• INFORMATION GIVEN:
------------------------------
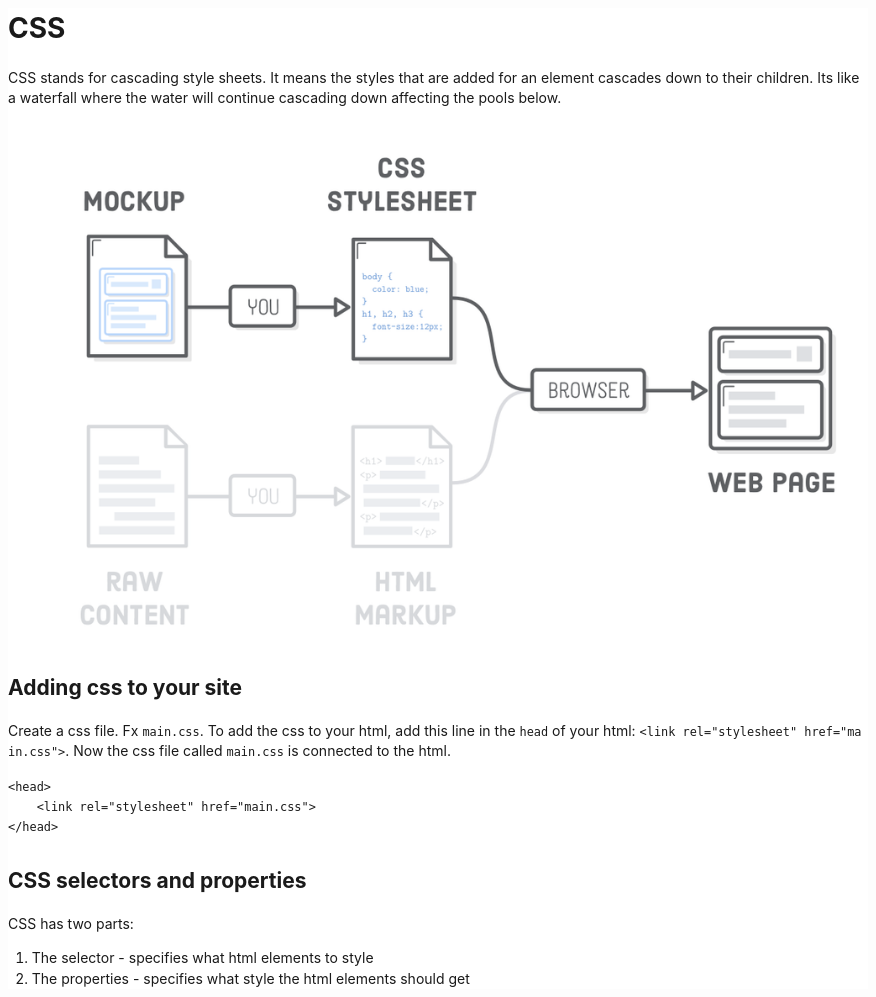 # CSS

CSS stands for cascading style sheets. It means the styles that are added for an element cascades down to their children. Its like a waterfall where the water will continue cascading down affecting the pools below.

![Screenshot 2021-02-16 at 09.44.11](assets/css-overview.png)

## Adding css to your site

Create a css file. Fx `main.css`. To add the css to your html, add this line in the `head` of your html: `<link rel="stylesheet" href="main.css">`. Now the css file called `main.css` is connected to the html.

```markup
<head>
    <link rel="stylesheet" href="main.css">
</head>
```

## CSS selectors and properties

CSS has two parts:

1. The selector - specifies what html elements to style
2. The properties - specifies what style the html elements should get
------------------------------
• EXERCISE OBJECTIVE: Could you output the lines above, exactly as written, from the one containing "2021-02-16 at 09.44.11](assets/css-overview.png)" through the last, with both ends included and no others?

• OUTPUT FOR THIS TASK:
![Screenshot 2021-02-16 at 09.44.11](assets/css-overview.png)

## Adding css to your site

Create a css file. Fx `main.css`. To add the css to your html, add this line in the `head` of your html: `<link rel="stylesheet" href="main.css">`. Now the css file called `main.css` is connected to the html.

```markup
<head>
    <link rel="stylesheet" href="main.css">
</head>
```

## CSS selectors and properties

CSS has two parts:

1. The selector - specifies what html elements to style
2. The properties - specifies what style the html elements should get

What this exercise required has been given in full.